EXERCISE PROMPT →
Below are some lines of data. Return all of them as they are.

SUPPLIED DATA →
++++++++++++++++++++

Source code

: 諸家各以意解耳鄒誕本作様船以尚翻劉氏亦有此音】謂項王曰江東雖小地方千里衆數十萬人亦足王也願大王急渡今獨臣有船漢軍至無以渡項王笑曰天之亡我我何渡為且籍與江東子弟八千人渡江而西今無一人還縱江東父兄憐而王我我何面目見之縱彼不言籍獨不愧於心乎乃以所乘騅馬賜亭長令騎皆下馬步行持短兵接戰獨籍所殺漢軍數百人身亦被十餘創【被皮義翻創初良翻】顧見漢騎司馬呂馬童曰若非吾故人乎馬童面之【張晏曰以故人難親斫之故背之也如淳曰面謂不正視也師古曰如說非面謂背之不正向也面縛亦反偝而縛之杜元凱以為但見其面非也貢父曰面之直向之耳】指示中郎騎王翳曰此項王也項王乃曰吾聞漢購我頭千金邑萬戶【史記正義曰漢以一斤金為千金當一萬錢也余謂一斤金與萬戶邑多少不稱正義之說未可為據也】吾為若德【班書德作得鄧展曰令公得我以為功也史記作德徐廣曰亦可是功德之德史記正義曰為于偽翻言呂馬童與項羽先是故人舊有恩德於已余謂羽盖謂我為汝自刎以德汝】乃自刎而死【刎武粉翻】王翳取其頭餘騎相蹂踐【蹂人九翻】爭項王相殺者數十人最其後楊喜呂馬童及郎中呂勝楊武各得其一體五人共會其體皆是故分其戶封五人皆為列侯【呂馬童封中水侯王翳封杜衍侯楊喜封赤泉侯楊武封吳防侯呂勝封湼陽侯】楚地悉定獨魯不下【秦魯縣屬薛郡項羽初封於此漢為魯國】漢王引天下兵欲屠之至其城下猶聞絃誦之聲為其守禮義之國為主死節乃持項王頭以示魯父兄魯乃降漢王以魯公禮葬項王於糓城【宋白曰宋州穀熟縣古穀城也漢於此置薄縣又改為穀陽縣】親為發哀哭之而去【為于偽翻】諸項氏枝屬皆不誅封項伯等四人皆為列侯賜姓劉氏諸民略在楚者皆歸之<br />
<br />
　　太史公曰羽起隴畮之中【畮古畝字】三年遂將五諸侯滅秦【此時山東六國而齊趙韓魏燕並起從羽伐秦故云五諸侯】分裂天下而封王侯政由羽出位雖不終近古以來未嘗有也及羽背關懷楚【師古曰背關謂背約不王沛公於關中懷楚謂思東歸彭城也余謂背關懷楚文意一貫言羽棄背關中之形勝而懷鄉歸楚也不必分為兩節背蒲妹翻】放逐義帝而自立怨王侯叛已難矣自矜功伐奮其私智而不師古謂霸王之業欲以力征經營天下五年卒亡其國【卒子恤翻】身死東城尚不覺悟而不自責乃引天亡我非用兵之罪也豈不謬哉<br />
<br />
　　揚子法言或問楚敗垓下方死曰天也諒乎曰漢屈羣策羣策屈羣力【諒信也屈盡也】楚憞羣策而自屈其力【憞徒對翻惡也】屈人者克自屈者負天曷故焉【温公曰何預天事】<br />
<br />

++++++++++++++++++++

TASK SOLUTION →
Source code

: 諸家各以意解耳鄒誕本作様船以尚翻劉氏亦有此音】謂項王曰江東雖小地方千里衆數十萬人亦足王也願大王急渡今獨臣有船漢軍至無以渡項王笑曰天之亡我我何渡為且籍與江東子弟八千人渡江而西今無一人還縱江東父兄憐而王我我何面目見之縱彼不言籍獨不愧於心乎乃以所乘騅馬賜亭長令騎皆下馬步行持短兵接戰獨籍所殺漢軍數百人身亦被十餘創【被皮義翻創初良翻】顧見漢騎司馬呂馬童曰若非吾故人乎馬童面之【張晏曰以故人難親斫之故背之也如淳曰面謂不正視也師古曰如說非面謂背之不正向也面縛亦反偝而縛之杜元凱以為但見其面非也貢父曰面之直向之耳】指示中郎騎王翳曰此項王也項王乃曰吾聞漢購我頭千金邑萬戶【史記正義曰漢以一斤金為千金當一萬錢也余謂一斤金與萬戶邑多少不稱正義之說未可為據也】吾為若德【班書德作得鄧展曰令公得我以為功也史記作德徐廣曰亦可是功德之德史記正義曰為于偽翻言呂馬童與項羽先是故人舊有恩德於已余謂羽盖謂我為汝自刎以德汝】乃自刎而死【刎武粉翻】王翳取其頭餘騎相蹂踐【蹂人九翻】爭項王相殺者數十人最其後楊喜呂馬童及郎中呂勝楊武各得其一體五人共會其體皆是故分其戶封五人皆為列侯【呂馬童封中水侯王翳封杜衍侯楊喜封赤泉侯楊武封吳防侯呂勝封湼陽侯】楚地悉定獨魯不下【秦魯縣屬薛郡項羽初封於此漢為魯國】漢王引天下兵欲屠之至其城下猶聞絃誦之聲為其守禮義之國為主死節乃持項王頭以示魯父兄魯乃降漢王以魯公禮葬項王於糓城【宋白曰宋州穀熟縣古穀城也漢於此置薄縣又改為穀陽縣】親為發哀哭之而去【為于偽翻】諸項氏枝屬皆不誅封項伯等四人皆為列侯賜姓劉氏諸民略在楚者皆歸之<br />
<br />
　　太史公曰羽起隴畮之中【畮古畝字】三年遂將五諸侯滅秦【此時山東六國而齊趙韓魏燕並起從羽伐秦故云五諸侯】分裂天下而封王侯政由羽出位雖不終近古以來未嘗有也及羽背關懷楚【師古曰背關謂背約不王沛公於關中懷楚謂思東歸彭城也余謂背關懷楚文意一貫言羽棄背關中之形勝而懷鄉歸楚也不必分為兩節背蒲妹翻】放逐義帝而自立怨王侯叛已難矣自矜功伐奮其私智而不師古謂霸王之業欲以力征經營天下五年卒亡其國【卒子恤翻】身死東城尚不覺悟而不自責乃引天亡我非用兵之罪也豈不謬哉<br />
<br />
　　揚子法言或問楚敗垓下方死曰天也諒乎曰漢屈羣策羣策屈羣力【諒信也屈盡也】楚憞羣策而自屈其力【憞徒對翻惡也】屈人者克自屈者負天曷故焉【温公曰何預天事】<br />
<br />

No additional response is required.